Ah, yes... the 3rd L5R Ficathon. Whatever happened to that, anyway?
L5R Ficathon III entry, first draft
Conversation Overheard on the Deck of the Weeping Tiger (Final entry)
The production process this time was a lot shorter than my experience with the last Ficathon, mostly due to the fact that nothing good came to mind until the last two or three days. The final entry is totally different from the first draft, and it's based on a new idea that arrived at midnight on the evening of my deadline.
Again, my two seeds were:
1) A day after a kobune voyage begins, two passengers who have shared intense emotion (good or bad) discover that the other is on board.
2) A monk spends weeks meditating on the nature of Rokugan whilst travelling in the Burning Sands and is dying of hunger and thirst.
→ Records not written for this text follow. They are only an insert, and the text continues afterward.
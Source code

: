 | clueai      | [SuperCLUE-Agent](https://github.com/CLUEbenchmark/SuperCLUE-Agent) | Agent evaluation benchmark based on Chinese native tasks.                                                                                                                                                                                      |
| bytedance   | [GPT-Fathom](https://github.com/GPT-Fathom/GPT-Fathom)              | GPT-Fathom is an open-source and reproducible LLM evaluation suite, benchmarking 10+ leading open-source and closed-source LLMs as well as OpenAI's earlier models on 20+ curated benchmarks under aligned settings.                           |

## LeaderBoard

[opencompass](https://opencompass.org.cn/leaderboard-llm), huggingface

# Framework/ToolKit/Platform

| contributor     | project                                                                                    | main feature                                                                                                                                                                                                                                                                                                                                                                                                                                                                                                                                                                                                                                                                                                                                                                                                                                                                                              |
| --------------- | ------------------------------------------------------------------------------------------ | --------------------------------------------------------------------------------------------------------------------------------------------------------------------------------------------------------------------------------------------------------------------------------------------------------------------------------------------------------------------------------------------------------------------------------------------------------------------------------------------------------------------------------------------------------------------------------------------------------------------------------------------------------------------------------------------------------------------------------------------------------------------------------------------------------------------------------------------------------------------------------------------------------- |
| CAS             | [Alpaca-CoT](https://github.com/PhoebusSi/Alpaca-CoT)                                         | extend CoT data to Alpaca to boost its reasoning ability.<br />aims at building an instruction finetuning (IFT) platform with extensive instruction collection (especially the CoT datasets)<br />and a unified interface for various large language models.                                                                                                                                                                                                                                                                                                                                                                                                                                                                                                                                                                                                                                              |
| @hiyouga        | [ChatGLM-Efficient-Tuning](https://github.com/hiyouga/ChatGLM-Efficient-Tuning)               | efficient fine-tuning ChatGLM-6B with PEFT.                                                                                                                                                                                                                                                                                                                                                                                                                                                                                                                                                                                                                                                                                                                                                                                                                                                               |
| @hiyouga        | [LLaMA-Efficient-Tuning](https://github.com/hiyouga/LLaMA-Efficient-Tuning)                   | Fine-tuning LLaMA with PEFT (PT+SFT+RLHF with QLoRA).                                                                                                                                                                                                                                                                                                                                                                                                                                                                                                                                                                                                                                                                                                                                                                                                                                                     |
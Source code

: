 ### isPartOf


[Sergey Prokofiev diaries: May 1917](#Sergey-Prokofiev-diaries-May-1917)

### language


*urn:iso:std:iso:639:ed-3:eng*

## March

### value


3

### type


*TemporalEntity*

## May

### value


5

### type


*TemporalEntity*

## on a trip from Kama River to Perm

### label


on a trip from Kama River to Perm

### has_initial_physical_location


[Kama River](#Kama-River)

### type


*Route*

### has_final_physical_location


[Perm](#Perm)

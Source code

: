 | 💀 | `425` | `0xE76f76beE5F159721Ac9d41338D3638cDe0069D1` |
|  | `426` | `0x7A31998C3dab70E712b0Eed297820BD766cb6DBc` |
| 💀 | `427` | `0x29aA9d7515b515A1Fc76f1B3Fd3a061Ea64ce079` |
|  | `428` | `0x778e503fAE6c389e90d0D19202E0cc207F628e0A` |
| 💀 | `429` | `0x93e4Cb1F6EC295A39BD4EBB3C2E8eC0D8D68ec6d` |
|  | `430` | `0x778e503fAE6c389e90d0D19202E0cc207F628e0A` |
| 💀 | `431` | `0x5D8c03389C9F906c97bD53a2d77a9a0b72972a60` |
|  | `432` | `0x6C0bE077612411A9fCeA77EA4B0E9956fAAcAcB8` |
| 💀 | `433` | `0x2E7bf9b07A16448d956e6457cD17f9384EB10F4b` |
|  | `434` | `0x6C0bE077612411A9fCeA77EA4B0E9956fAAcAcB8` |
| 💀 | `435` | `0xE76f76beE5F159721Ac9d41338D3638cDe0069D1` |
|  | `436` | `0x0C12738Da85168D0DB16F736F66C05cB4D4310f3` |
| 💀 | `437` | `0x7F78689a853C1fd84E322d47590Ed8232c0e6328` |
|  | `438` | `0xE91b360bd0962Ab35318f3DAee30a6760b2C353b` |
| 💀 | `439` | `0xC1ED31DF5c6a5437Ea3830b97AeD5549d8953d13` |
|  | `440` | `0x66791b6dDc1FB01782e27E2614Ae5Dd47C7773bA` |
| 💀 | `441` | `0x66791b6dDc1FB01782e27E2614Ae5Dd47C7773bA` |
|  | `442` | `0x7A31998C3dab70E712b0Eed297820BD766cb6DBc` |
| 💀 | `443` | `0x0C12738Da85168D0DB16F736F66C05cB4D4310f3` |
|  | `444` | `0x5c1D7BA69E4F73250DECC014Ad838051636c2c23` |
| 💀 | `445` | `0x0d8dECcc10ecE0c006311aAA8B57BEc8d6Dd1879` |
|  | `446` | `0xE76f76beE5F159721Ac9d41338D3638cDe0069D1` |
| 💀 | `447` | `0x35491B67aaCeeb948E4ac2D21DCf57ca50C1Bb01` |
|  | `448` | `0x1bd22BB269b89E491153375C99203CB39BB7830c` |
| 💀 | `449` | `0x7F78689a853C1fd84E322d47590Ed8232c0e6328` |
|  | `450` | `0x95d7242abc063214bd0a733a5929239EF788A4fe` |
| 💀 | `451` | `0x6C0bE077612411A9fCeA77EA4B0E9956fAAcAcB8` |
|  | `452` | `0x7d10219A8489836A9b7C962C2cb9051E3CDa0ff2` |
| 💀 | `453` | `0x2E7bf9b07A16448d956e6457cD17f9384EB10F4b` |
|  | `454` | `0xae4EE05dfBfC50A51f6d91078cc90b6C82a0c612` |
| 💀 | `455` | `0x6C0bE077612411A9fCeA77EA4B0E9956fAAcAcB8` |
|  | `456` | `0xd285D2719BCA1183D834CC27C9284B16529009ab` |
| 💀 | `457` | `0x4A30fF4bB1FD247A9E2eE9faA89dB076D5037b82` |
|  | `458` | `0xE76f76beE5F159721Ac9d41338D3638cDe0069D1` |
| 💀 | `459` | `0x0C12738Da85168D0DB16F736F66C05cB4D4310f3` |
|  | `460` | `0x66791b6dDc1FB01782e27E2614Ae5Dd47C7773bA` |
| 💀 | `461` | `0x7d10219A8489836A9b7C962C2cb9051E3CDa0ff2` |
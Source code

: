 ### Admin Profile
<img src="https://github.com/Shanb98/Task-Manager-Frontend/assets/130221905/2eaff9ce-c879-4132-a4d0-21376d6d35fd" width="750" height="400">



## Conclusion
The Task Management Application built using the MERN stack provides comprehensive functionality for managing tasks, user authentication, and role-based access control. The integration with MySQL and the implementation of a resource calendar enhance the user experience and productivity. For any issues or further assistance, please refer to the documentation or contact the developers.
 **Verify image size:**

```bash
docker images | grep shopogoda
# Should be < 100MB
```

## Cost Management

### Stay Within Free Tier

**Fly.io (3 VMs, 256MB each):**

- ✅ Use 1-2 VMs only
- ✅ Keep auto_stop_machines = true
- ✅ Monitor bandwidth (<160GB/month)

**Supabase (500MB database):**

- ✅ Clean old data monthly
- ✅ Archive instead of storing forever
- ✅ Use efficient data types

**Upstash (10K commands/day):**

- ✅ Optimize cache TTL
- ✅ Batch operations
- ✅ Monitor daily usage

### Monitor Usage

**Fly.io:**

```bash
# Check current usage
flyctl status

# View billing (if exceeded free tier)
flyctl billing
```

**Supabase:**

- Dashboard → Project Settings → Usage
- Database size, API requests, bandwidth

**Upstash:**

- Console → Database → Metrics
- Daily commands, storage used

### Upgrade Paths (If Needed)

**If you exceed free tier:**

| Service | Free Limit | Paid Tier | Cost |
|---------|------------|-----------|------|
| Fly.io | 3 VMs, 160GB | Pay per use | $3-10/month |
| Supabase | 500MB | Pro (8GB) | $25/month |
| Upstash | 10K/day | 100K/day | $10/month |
Does he accept the aid of a strange traveller?
I started writing with a plot idea that was borne from the second seed, but after a couple of pages, I hit a point where the story was starting to drag. I gave myself around one or two days to come up with a better story idea; Otherwise I planned to head back to the draft and do a complete rewrite.
I toyed around with the first story seed in front of the computer for a while, wondering how best to approach it. The most obvious emotion for the two characters to share was Love, although I did consider Fear, Hate and Regret at times. Eventually I decided that romantic relationships weren't stereotypical of L5R fan fiction, and moved in that direction.
The problem, of course, is that I'm not very good at love stories, much less love-and-regret stories. So I figured that the only way I could get to the bottom of the deal was to have the two characters talk to each other, and then take it from there. (I first tried this approach for "Untitled", and it worked fine then.)
The result was surprisingly minimalist, and is currently up at the Rokugan Fan Fiction Resource Forum. I'm not sure how I was able to flesh out both Saeko and Minoru with mere dialogue, though, so I'll have to chalk it up to the possibility that literary characters have a mind of their own sometimes.
If there was anything that frustrated me about this work, though, it was the lack of proper treatment for dialogue silence. I mean, if you're writing a short story that's made out of pure dialogue, how do you express a moment of silence to the reader?
Maybe I'll write an article on that sometime. I use silence a lot in my works; it would be interesting to analyze the proper use, timing and syntax for such a device.